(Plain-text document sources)

⁂

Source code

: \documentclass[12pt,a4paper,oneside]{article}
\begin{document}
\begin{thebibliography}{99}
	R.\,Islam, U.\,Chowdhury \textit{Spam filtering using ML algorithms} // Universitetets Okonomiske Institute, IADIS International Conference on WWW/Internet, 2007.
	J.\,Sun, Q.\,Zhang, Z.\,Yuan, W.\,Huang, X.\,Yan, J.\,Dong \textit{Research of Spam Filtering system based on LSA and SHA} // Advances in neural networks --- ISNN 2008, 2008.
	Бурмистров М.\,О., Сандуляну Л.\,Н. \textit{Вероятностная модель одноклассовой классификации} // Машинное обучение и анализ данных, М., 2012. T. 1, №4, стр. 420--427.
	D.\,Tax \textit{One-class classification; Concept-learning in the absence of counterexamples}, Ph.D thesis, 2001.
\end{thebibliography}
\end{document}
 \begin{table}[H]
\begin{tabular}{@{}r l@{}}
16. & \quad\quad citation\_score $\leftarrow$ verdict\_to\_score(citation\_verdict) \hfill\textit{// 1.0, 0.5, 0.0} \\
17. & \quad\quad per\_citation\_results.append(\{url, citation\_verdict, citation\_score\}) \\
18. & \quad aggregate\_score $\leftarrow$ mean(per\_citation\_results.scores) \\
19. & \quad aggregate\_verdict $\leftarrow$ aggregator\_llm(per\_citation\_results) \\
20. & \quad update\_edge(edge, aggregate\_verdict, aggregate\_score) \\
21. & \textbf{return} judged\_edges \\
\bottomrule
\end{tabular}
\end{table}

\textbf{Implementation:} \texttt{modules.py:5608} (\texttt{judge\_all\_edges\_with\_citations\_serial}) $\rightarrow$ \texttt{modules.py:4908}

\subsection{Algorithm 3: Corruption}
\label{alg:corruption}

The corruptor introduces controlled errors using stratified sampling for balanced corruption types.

⁂

## WORK TASK:
Wherever the string "using" shows up in a line of the records, count that line once. Report the total alone.

## YOUR SOLUTION:
2